The City Council met Tuesday to talk about its housing priorities and provide feedback about how to move forward based on 10 recommendations by the Housing Crisis Ad Hoc Committee, which was formed two years ago.
The council took no vote but gave feedback to staff. While council members agreed on finding ways to dedicate a permanent funding source for the Local Housing Trust Fund, there was division on creating a rent stabilization ordinance. Harmon, Councilman Oscar Gutierrez and Councilwoman Kristen Sneddon support a rent stabilization ordinance.
Harmon said before it does anything else, the city should revisit the “right-of-return” issue in the city’s tenant protection ordinance. In the past few years, property owners have evicted or attempted to evict tenants to make repairs to the buildings, but then increased the rent significantly. Those tenants usually cannot afford to return to the units.
Right-of-return would allow the tenants to return to the homes at the same rent or a cap on how much the rents could be increased after the renovation.
Harmon said that all of the recommendations would take time and “a lot of community conversations,” and some of them would take several years to implement.
“To me, it is critical that we address what is a fundamental flaw in the existing ordinance as soon as possible to give some breathing room to move forward to think through these other items in a critical way,” Harmon said.

Gutierrez said he knocked on thousands of doors during his successful campaign for re-election and that there was overwhelming support for a form of rent control.
“My No. 1 priority would be rent stabilization,” Gutierrez said. “That has consistently been an issue that has been brought to me by the people in my district and other districts.”
Councilman Eric Friedman does not support a rent stabilization ordinance, but he supported one of the recommendations, which suggests tiny homes on city property.
“Ownership is the most secure way that you will be able to stay here,” Friedman said. “Once you have a place you own, all things considered there are still issues with it, you are not at the mercy of someone else, you are not at the mercy of government passing regulations to protect you.”

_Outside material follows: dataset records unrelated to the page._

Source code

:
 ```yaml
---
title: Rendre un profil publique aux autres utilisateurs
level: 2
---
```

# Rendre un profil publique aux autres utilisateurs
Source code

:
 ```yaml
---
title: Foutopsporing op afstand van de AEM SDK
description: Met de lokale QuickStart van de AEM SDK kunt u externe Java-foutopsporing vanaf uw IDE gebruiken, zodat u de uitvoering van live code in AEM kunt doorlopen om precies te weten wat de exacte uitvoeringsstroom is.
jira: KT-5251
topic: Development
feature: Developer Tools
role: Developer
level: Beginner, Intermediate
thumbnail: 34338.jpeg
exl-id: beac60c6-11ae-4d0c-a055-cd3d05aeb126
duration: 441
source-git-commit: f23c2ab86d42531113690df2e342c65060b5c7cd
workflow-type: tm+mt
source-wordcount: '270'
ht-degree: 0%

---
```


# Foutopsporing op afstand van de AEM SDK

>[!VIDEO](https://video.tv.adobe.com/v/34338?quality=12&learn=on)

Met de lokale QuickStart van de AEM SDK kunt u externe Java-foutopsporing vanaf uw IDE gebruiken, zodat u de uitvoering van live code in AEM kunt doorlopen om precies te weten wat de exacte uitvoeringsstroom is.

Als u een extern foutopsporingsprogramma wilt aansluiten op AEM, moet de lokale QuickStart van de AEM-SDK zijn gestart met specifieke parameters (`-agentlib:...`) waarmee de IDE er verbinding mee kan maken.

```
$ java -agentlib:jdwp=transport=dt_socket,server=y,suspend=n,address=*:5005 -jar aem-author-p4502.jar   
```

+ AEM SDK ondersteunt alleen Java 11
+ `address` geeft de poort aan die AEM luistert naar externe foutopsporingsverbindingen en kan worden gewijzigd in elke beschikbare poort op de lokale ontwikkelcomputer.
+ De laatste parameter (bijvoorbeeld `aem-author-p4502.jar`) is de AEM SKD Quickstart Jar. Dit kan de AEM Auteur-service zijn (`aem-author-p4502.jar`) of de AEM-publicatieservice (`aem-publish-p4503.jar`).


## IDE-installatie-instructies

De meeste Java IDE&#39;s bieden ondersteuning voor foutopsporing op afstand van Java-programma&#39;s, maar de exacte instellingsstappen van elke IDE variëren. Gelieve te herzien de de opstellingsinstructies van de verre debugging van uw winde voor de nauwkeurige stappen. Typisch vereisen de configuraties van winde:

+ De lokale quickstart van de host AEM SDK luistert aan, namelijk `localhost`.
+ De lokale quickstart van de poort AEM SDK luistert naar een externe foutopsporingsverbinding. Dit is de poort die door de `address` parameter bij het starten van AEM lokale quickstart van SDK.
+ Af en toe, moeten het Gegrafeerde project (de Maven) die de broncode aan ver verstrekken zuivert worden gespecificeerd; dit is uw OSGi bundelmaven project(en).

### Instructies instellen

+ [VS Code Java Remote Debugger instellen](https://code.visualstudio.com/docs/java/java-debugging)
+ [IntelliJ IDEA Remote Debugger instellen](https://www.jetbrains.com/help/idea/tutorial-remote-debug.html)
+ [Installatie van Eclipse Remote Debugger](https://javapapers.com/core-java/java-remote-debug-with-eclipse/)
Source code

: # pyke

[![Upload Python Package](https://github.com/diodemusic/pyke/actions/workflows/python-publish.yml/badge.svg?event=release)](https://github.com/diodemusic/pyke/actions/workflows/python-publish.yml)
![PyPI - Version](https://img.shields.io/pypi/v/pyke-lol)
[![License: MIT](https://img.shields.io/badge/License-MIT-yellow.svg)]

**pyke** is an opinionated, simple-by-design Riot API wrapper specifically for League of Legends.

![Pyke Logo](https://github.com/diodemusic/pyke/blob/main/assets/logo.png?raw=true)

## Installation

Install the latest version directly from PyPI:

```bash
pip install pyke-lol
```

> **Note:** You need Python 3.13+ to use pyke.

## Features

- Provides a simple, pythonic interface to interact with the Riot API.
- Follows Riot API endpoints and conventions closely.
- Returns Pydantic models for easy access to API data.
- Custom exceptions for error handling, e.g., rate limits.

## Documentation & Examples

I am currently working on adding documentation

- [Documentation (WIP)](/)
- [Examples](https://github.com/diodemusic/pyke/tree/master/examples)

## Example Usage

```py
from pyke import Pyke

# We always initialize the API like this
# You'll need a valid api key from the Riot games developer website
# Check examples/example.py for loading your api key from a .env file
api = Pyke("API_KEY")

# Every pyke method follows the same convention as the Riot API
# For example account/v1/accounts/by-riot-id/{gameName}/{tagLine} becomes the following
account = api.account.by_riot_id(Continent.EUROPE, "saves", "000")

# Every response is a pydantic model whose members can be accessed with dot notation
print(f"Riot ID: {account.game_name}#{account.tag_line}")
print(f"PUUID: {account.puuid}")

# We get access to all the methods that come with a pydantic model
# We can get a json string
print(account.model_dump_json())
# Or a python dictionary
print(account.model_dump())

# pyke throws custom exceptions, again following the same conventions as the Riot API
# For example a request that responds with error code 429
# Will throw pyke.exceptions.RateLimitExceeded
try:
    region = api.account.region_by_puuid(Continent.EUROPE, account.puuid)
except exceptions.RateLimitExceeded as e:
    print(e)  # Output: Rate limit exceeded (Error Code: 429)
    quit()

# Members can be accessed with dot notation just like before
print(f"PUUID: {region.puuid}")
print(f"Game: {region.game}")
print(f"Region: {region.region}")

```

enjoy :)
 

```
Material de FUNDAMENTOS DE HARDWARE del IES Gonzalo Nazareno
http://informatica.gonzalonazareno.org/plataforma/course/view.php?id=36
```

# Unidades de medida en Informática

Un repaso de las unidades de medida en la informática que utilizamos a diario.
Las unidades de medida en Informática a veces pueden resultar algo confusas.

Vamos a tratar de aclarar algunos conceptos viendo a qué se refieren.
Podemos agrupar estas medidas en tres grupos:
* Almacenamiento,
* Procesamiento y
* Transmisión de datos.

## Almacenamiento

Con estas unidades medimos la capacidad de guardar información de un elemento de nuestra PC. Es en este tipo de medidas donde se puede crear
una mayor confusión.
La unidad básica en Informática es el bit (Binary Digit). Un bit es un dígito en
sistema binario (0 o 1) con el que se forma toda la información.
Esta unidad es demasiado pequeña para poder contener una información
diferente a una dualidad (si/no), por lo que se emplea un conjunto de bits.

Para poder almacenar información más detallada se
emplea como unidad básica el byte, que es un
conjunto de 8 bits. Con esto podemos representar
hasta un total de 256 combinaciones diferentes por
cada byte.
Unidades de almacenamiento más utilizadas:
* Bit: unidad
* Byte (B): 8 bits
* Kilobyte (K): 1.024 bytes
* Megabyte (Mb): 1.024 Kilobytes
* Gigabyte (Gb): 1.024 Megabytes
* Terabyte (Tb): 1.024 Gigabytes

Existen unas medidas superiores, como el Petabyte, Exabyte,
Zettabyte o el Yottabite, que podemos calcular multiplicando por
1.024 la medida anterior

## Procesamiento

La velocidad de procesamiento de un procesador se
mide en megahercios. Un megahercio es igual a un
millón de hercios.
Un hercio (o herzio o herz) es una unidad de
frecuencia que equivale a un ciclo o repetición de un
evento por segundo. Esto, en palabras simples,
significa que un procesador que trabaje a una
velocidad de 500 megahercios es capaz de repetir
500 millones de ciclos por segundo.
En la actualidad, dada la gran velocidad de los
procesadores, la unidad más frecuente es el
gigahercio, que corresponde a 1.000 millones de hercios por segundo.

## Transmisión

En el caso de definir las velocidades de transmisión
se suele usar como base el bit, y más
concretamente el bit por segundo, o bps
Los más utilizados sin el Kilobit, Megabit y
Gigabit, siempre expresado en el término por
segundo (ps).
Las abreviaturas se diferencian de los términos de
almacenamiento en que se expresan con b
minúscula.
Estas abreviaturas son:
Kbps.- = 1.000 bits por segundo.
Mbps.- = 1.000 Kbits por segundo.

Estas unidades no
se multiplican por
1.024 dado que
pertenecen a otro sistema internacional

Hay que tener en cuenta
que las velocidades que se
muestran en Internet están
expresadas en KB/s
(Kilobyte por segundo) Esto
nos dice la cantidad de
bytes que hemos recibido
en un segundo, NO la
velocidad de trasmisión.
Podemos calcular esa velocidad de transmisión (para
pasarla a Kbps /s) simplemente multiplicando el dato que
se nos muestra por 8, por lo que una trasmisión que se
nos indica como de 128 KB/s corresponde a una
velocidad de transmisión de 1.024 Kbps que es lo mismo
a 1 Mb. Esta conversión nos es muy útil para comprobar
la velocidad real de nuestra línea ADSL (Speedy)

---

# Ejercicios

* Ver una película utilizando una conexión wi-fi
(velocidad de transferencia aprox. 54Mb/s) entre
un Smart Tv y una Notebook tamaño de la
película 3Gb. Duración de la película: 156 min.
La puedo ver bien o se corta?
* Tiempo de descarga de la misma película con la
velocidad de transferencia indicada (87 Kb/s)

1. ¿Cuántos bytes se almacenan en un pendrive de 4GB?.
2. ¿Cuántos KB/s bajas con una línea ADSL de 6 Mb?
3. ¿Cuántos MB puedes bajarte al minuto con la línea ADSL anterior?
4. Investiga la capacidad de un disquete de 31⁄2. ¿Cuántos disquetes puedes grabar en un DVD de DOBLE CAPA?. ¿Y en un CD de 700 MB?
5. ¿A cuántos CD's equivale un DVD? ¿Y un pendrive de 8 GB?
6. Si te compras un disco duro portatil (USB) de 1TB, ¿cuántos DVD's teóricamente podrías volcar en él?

He also said there are benefits and consequences of a rent stabilization ordinance.
“The question is, when you weigh the benefits, do they outweigh the impacts?” Friedman said.
He said a rent stabilization ordinance could force owners of buildings built before 1995 to sell the buildings to out-of-town investors, who would tear them down, rebuild and then charge mostly market-rate rents to tenants for the new construction, hurting the renters who need housing the most.
Councilwoman-elect Wendy Santamaria spoke at the meeting and said the council cannot lose sight of strengthening tenant protections.
“As much as some folks might want to demonize that tenants have some sort of say over housing, it’s what is going to make us a sustainable environment,” Santamaria said. “We aren’t talking about housing remote workers. We’re talking about housing our firefighters, our teachers, our first responders. We need to make sure we are implementing a rent stabilization ordinance, a rental registry, really fund a right-to-counsel pilot program.”

Mayor Randy Rowse said the city has gone to great lengths to protect renters and tenants. He noted that the city created a Housing Trust Fund to help create new housing and that the developers behind the new hotel on Garden Street contributed $1 million to the program. Rowse does not support a rent stabilization ordinance.
“The problems are not going to be solved by trying to demonize one side of the equation,” Rowse said.
He said that one out of seven housing units in Santa Barbara is affordable by either subsidy or covenant.
“That’s not covering everybody — obviously, the demand is much greater than that,” Rowse said, “but that is pretty amazing, given other communities. So, we are not up here not doing things. We are not up here not caring about the situation. But having a solution that basically says ‘good guys’ and ‘bad guys’ is not the way we are going to solve the problem. It’s not the way this community and we are going to move forward.”